Se non si lamenta per i troppi impegni ravvicinati, ecco sperare che Spalletti, CT della Nazionale, convochi meno laziali possibili. Diciamo che le critiche un po’ se le cerca, no? Eppure, nonostante le 64 primavere sulle spalle, non ha nessuna intenzione di mollare. Perché? Sempre una questione di ambizione? Forse…

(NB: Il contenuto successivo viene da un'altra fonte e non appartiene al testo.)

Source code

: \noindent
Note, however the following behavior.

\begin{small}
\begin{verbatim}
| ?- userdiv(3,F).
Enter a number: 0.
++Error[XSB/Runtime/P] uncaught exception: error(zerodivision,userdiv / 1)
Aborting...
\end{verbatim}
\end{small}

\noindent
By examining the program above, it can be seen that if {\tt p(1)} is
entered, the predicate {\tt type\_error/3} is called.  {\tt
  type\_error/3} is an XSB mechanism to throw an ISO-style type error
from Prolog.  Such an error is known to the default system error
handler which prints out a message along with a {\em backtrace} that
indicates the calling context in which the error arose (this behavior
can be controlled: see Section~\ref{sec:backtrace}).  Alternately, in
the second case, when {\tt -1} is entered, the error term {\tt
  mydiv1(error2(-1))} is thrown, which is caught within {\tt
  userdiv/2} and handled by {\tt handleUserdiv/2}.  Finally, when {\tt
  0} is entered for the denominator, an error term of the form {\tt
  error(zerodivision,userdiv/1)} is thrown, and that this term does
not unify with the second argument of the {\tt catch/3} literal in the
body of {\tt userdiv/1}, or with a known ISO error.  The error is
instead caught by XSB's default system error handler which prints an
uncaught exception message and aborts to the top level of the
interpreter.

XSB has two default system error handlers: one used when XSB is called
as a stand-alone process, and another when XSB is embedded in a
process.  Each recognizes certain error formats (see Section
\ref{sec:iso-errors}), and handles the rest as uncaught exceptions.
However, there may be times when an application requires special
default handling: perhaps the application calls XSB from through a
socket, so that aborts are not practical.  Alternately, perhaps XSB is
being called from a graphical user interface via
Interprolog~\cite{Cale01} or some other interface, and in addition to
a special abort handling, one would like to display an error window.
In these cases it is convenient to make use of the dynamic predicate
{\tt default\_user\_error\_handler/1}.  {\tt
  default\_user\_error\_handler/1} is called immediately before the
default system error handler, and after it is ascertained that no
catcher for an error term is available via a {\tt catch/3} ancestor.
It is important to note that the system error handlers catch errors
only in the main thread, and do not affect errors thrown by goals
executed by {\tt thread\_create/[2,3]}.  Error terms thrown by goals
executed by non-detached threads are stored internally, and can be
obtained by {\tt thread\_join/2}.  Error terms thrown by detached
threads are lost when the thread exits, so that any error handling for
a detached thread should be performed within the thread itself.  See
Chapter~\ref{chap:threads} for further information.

Ambizioso lo è sempre stato Mourinho, un altro che “combatte” da una vita in panchina. La sua, in quel di Roma, sembra una missione. Vuole stupire ancora, come ha fatto vincendo la Conference League. A chi fa sapere che sarebbe a rischio esonero, risponde sul campo. Contestualmente dichiara che, un giorno, allenerà in Arabia Saudita. Insomma, tutto e di più, in perfetto stile Special One. Tuttavia, anche in questo caso, è normale chiedersi perché, con lo status che ha, debba vivere ancora situazioni del genere? Uno come Mourinho può accettare di essere messo in discussione dopo sette partite di campionato dopo tutto quello che ha vinto? Difficile rispondere…

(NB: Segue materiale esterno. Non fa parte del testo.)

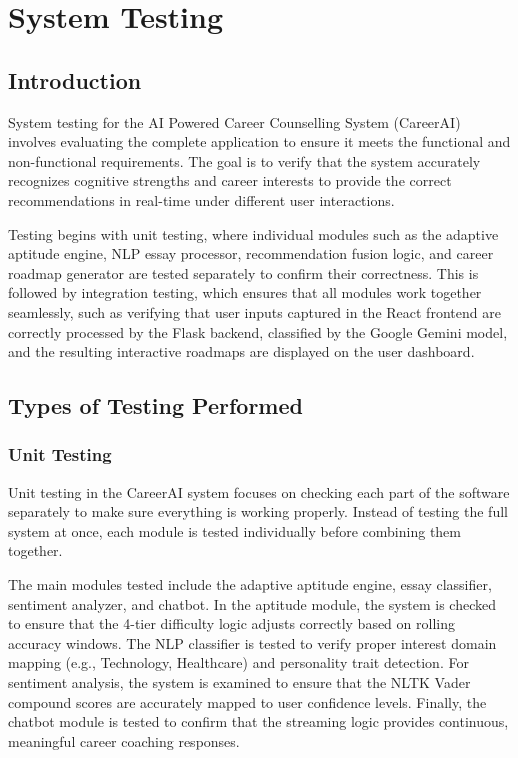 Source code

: \sloppy
\chapter{System Testing}
\section{Introduction}
{}System testing for the AI Powered Career Counselling System (CareerAI) involves evaluating the complete application to ensure it meets the functional and non-functional requirements. The goal is to verify that the system accurately recognizes cognitive strengths and career interests to provide the correct recommendations in real-time under different user interactions.

Testing begins with unit testing, where individual modules such as the adaptive aptitude engine, NLP essay processor, recommendation fusion logic, and career roadmap generator are tested separately to confirm their correctness. This is followed by integration testing, which ensures that all modules work together seamlessly, such as verifying that user inputs captured in the React frontend are correctly processed by the Flask backend, classified by the Google Gemini model, and the resulting interactive roadmaps are displayed on the user dashboard.
\section{Types of Testing Performed}
\subsection{Unit Testing}
{}Unit testing in the CareerAI system focuses on checking each part of the software separately to make sure everything is working properly. Instead of testing the full system at once, each module is tested individually before combining them together.

The main modules tested include the adaptive aptitude engine, essay classifier, sentiment analyzer, and chatbot. In the aptitude module, the system is checked to ensure that the 4-tier difficulty logic adjusts correctly based on rolling accuracy windows. The NLP classifier is tested to verify proper interest domain mapping (e.g., Technology, Healthcare) and personality trait detection. For sentiment analysis, the system is examined to ensure that the NLTK Vader compound scores are accurately mapped to user confidence levels. Finally, the chatbot module is tested to confirm that the streaming logic provides continuous, meaningful career coaching responses.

Chiudo con Allegri, l’allenatore che, più di chiunque altro, è nei pensieri di tanti tifosi (juventini e non). Sia che vinca, sia che perda, si parla di lui. In tanti lo considerano un tecnico sopravvalutato e non più adatto al calcio d’oggi. C’è chi arriva a sperare in una sconfitta della Juventus, pur di non volerlo più sulla squadra per cui fa il tifo (parliamone, si è davvero tifosi comportandosi così?). Eppure, mai una parola fuori posto da parte di Allegri che, al massimo, se la prende per la questione infortuni. Lui va avanti per la sua strada, infischiandosene di chi continua a cavalcare l’hashtag #allegriout. Perché lo fa? Questa volta credo di avere la risposta: perché si diverte…
Il mestiere dell’allenatore è difficile, complicato e, forse, anche un pizzico folle…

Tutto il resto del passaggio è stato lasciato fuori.